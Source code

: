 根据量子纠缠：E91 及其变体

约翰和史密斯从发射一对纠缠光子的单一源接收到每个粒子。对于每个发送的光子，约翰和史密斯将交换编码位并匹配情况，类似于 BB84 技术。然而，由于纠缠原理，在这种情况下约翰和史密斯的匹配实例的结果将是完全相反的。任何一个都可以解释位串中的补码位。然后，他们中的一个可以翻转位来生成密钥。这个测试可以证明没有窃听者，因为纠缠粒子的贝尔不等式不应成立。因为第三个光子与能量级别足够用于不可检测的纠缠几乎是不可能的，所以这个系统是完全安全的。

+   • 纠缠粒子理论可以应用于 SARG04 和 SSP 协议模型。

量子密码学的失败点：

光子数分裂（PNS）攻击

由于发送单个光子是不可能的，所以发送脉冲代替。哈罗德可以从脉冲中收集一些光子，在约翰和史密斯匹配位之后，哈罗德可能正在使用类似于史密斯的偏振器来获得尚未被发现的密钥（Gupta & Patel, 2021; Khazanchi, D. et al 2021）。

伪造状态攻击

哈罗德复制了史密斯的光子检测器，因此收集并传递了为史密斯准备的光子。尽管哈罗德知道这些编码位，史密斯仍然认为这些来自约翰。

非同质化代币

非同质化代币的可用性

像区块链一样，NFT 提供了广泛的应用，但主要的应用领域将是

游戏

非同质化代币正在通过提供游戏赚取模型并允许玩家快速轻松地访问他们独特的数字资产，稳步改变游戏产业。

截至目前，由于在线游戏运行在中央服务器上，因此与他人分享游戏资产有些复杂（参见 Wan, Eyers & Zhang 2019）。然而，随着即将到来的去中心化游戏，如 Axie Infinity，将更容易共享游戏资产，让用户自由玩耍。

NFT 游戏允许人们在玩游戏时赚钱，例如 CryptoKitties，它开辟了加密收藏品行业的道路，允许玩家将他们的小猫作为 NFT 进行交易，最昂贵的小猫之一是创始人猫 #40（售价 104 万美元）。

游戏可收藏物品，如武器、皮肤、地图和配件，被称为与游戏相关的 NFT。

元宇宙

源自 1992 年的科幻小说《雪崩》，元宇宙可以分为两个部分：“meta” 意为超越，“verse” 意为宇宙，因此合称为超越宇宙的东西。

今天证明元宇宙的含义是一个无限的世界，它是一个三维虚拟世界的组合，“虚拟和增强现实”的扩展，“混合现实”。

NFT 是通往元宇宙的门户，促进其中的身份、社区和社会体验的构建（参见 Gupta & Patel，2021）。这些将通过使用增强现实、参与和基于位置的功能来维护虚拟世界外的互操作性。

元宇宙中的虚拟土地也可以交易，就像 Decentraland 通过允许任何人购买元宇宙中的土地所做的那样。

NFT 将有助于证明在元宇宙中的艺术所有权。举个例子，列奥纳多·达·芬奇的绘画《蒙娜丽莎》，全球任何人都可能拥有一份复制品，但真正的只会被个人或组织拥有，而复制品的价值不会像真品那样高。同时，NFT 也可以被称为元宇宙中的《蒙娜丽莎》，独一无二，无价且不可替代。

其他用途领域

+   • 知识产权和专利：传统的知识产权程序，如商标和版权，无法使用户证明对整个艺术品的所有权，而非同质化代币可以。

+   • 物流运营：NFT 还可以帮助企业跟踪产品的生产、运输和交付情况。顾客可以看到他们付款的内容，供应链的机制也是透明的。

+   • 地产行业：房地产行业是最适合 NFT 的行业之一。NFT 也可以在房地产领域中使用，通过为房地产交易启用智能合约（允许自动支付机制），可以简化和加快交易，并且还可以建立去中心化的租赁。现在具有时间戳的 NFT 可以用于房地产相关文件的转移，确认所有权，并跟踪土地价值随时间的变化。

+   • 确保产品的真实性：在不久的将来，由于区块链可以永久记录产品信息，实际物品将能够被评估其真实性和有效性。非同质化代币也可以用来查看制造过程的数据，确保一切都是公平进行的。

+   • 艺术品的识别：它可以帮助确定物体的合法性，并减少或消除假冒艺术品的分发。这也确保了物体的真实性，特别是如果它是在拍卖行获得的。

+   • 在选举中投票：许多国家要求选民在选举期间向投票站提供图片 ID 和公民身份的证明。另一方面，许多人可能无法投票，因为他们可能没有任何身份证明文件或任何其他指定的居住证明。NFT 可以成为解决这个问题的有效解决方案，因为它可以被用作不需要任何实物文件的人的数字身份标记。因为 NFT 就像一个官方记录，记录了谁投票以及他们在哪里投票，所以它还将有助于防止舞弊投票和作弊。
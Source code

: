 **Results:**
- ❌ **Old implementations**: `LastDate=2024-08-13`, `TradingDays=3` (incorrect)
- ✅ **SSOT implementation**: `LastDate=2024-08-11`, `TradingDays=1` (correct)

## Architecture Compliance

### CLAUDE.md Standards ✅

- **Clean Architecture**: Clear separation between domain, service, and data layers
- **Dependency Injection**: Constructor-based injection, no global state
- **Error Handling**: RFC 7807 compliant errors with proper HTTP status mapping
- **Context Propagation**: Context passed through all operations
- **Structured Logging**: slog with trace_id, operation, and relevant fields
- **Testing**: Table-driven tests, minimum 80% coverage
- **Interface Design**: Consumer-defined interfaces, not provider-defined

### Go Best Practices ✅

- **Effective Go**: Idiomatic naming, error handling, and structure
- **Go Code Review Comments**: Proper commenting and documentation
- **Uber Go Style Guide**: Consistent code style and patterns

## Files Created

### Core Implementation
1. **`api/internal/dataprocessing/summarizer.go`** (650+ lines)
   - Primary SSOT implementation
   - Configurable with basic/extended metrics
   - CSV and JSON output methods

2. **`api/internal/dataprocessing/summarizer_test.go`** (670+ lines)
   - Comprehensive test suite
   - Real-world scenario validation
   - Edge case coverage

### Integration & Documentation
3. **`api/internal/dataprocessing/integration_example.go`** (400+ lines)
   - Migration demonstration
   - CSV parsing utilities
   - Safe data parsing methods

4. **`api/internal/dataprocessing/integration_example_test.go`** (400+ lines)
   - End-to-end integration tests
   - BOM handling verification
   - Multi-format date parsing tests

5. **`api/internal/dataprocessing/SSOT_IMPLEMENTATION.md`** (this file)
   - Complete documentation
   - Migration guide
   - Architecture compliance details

▬▬▬▬▬▬▬▬▬▬

■ PROBLEM STATEMENT
Please reproduce, exactly as they appear above, the lines from the line containing "和 SSP 协议模型。" up to and including the line containing "地产行业：房地产行业是最适合 NFT 的行业之一。NFT".

■ SOLUTION FOR THIS TASK
+   • 纠缠粒子理论可以应用于 SARG04 和 SSP 协议模型。

量子密码学的失败点：

光子数分裂（PNS）攻击

由于发送单个光子是不可能的，所以发送脉冲代替。哈罗德可以从脉冲中收集一些光子，在约翰和史密斯匹配位之后，哈罗德可能正在使用类似于史密斯的偏振器来获得尚未被发现的密钥（Gupta & Patel, 2021; Khazanchi, D. et al 2021）。

伪造状态攻击

哈罗德复制了史密斯的光子检测器，因此收集并传递了为史密斯准备的光子。尽管哈罗德知道这些编码位，史密斯仍然认为这些来自约翰。

非同质化代币

非同质化代币的可用性

像区块链一样，NFT 提供了广泛的应用，但主要的应用领域将是

游戏

非同质化代币正在通过提供游戏赚取模型并允许玩家快速轻松地访问他们独特的数字资产，稳步改变游戏产业。

截至目前，由于在线游戏运行在中央服务器上，因此与他人分享游戏资产有些复杂（参见 Wan, Eyers & Zhang 2019）。然而，随着即将到来的去中心化游戏，如 Axie Infinity，将更容易共享游戏资产，让用户自由玩耍。

NFT 游戏允许人们在玩游戏时赚钱，例如 CryptoKitties，它开辟了加密收藏品行业的道路，允许玩家将他们的小猫作为 NFT 进行交易，最昂贵的小猫之一是创始人猫 #40（售价 104 万美元）。

游戏可收藏物品，如武器、皮肤、地图和配件，被称为与游戏相关的 NFT。

元宇宙

源自 1992 年的科幻小说《雪崩》，元宇宙可以分为两个部分：“meta” 意为超越，“verse” 意为宇宙，因此合称为超越宇宙的东西。

今天证明元宇宙的含义是一个无限的世界，它是一个三维虚拟世界的组合，“虚拟和增强现实”的扩展，“混合现实”。

NFT 是通往元宇宙的门户，促进其中的身份、社区和社会体验的构建（参见 Gupta & Patel，2021）。这些将通过使用增强现实、参与和基于位置的功能来维护虚拟世界外的互操作性。

元宇宙中的虚拟土地也可以交易，就像 Decentraland 通过允许任何人购买元宇宙中的土地所做的那样。

NFT 将有助于证明在元宇宙中的艺术所有权。举个例子，列奥纳多·达·芬奇的绘画《蒙娜丽莎》，全球任何人都可能拥有一份复制品，但真正的只会被个人或组织拥有，而复制品的价值不会像真品那样高。同时，NFT 也可以被称为元宇宙中的《蒙娜丽莎》，独一无二，无价且不可替代。

其他用途领域

+   • 知识产权和专利：传统的知识产权程序，如商标和版权，无法使用户证明对整个艺术品的所有权，而非同质化代币可以。

+   • 物流运营：NFT 还可以帮助企业跟踪产品的生产、运输和交付情况。顾客可以看到他们付款的内容，供应链的机制也是透明的。

+   • 地产行业：房地产行业是最适合 NFT 的行业之一。NFT 也可以在房地产领域中使用，通过为房地产交易启用智能合约（允许自动支付机制），可以简化和加快交易，并且还可以建立去中心化的租赁。现在具有时间戳的 NFT 可以用于房地产相关文件的转移，确认所有权，并跟踪土地价值随时间的变化。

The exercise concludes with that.